Collected data
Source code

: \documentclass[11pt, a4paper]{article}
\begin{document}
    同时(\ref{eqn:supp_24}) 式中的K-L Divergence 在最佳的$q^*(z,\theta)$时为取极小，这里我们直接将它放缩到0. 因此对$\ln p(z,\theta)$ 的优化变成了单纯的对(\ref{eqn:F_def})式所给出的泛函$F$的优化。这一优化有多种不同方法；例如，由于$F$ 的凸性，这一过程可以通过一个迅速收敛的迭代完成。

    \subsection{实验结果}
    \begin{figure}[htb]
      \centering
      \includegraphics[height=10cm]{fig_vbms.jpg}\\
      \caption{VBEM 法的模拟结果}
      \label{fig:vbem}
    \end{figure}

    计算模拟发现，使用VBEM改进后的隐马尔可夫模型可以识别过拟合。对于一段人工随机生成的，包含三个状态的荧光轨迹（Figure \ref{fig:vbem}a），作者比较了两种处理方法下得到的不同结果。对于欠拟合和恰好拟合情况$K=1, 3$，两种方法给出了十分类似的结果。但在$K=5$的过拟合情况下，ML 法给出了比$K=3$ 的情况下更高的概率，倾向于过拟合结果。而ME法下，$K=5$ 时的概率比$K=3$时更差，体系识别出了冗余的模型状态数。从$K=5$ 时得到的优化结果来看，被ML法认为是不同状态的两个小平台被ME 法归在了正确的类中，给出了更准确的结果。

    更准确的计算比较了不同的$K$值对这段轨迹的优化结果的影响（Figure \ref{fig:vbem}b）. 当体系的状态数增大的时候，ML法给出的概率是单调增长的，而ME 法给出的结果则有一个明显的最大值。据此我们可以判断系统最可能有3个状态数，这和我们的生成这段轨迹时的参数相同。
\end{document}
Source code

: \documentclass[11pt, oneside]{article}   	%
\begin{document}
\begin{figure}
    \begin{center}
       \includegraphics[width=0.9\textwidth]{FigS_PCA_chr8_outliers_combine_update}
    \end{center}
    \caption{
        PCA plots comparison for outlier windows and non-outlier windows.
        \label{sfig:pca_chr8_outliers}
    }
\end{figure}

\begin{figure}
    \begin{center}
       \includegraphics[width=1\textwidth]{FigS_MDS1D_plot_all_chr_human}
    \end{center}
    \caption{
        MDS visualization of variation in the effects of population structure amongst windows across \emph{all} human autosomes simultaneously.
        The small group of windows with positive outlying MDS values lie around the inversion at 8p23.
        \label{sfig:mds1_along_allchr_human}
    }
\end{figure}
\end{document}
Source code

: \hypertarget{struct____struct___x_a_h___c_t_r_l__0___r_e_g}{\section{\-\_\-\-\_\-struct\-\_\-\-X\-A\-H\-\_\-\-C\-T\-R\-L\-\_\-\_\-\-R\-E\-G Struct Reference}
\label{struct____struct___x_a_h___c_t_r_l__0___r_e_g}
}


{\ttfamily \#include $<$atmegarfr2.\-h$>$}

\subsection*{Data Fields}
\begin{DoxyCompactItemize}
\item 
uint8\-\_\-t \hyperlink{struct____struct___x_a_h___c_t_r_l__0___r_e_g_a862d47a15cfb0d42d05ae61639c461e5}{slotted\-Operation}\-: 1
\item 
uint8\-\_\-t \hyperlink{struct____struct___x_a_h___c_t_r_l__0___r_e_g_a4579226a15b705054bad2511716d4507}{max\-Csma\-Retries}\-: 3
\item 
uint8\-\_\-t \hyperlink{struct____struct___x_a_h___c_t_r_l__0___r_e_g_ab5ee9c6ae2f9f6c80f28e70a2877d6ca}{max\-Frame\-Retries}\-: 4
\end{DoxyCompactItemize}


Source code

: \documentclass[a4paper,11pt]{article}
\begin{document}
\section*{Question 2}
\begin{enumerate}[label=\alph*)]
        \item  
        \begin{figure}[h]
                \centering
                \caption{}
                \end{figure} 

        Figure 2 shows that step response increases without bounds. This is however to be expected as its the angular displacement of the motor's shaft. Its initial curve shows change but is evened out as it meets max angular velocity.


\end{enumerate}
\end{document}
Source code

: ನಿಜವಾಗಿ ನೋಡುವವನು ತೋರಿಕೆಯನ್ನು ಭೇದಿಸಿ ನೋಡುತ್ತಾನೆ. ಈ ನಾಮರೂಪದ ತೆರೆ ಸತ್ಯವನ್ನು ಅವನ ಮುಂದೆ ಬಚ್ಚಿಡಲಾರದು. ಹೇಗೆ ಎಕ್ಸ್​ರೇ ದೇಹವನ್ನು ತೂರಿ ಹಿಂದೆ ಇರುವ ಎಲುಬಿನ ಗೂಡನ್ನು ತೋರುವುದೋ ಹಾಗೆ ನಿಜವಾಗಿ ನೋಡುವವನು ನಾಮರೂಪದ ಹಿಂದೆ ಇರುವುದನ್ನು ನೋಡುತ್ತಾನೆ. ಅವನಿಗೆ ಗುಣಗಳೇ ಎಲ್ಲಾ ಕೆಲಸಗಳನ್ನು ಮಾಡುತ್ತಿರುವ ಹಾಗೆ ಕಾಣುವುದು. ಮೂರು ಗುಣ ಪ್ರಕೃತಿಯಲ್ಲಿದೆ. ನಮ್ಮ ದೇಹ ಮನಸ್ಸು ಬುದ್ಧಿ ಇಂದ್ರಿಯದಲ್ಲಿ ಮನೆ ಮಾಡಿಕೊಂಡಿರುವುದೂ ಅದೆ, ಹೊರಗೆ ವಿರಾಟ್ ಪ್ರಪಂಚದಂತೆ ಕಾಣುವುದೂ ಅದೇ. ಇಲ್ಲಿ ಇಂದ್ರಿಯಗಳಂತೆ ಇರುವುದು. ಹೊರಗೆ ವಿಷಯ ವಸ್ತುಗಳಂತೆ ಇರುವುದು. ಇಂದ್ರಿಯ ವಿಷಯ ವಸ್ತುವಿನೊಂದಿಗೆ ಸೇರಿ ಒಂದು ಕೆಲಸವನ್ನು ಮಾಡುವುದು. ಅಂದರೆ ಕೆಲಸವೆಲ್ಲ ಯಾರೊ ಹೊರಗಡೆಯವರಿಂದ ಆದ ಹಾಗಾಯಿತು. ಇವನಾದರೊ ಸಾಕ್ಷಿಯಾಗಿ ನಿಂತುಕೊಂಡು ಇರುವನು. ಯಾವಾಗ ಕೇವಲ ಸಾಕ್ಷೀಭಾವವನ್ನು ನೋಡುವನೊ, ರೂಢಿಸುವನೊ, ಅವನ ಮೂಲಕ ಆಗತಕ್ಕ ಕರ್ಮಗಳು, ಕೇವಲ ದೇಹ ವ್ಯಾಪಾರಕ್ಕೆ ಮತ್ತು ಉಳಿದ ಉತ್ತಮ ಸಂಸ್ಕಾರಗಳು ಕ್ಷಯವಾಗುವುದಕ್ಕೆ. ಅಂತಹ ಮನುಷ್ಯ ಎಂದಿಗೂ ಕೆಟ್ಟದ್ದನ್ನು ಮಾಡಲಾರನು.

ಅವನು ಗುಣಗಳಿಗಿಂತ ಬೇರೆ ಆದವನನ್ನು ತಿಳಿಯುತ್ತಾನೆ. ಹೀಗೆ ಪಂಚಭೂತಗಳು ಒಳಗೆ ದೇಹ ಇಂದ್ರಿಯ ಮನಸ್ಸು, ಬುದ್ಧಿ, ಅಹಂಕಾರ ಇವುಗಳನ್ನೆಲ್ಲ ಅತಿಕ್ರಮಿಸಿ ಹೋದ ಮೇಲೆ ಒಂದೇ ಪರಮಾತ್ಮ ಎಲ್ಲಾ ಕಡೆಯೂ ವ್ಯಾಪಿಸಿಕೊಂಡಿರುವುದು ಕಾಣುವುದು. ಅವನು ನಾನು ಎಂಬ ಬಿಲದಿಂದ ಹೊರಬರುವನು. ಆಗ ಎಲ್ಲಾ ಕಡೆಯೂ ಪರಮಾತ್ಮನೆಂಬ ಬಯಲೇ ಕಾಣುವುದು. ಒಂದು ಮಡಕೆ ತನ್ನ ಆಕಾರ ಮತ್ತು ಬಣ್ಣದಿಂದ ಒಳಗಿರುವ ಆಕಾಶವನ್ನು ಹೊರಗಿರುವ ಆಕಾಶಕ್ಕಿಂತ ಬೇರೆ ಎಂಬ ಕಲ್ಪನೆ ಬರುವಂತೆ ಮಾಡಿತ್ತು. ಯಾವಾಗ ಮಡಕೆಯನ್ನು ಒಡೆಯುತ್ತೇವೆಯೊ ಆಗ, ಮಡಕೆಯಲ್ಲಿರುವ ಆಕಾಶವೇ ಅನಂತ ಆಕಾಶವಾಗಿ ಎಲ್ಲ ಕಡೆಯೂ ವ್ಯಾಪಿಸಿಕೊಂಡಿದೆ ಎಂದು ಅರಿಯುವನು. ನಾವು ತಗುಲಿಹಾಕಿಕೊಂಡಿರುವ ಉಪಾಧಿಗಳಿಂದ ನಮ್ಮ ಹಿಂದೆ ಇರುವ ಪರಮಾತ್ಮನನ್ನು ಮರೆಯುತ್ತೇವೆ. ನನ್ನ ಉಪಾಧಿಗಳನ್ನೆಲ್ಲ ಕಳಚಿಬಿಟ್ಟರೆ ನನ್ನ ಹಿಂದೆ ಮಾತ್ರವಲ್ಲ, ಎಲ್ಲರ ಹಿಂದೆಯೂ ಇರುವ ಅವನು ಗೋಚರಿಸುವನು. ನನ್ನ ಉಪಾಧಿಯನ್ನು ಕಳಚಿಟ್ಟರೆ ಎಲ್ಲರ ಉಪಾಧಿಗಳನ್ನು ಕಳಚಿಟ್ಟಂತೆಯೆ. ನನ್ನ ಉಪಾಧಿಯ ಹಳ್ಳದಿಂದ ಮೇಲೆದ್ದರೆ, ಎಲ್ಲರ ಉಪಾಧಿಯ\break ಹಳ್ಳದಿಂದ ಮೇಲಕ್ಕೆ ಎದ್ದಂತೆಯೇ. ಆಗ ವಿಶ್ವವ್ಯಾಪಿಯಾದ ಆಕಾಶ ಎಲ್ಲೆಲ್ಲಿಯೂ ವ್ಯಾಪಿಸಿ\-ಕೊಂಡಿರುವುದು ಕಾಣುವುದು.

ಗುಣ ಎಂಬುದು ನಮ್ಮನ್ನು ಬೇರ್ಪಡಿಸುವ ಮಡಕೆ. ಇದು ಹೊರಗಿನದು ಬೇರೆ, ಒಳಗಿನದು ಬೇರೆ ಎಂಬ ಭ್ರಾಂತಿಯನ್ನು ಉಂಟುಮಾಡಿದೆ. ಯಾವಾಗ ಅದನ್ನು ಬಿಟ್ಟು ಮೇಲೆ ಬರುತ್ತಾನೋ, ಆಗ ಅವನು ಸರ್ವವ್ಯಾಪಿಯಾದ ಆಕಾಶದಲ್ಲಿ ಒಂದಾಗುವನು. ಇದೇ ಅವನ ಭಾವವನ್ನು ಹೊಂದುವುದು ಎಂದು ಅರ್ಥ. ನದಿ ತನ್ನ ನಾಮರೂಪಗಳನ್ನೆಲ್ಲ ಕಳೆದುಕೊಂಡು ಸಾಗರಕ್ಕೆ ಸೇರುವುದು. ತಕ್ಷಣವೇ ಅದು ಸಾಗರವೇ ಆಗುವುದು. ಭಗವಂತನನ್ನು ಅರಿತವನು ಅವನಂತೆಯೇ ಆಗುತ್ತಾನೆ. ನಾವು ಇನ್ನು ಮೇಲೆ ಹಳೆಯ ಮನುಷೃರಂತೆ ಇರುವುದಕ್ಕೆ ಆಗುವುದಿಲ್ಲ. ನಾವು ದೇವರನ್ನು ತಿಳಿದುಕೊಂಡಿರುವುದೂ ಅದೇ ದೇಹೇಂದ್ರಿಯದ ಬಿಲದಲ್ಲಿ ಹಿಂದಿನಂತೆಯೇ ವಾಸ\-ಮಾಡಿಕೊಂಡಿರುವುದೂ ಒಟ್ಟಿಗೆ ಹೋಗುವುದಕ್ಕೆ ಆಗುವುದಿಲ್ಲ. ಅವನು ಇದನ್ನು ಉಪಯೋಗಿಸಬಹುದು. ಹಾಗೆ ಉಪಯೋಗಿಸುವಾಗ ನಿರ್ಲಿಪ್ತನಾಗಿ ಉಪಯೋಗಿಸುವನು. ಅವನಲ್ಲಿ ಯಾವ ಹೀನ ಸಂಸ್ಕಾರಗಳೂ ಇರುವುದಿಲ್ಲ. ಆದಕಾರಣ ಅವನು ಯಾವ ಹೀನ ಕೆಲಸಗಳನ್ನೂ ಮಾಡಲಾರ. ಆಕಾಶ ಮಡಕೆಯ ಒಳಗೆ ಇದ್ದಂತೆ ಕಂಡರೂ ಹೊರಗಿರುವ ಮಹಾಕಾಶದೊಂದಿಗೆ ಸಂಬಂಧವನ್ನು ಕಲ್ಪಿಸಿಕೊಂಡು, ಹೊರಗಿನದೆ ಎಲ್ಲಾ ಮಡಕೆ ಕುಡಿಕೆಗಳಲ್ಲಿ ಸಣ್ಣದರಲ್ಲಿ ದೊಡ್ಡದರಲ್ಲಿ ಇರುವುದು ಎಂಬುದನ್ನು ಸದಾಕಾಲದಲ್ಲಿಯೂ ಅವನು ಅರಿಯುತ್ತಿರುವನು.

= WHAT THIS TASK INVOLVES =
For every line above that holds the word "article", report the whole line.

= SOLUTION =
: \documentclass[11pt, a4paper]{article}
: \documentclass[11pt, oneside]{article}   	%
: \documentclass[a4paper,11pt]{article}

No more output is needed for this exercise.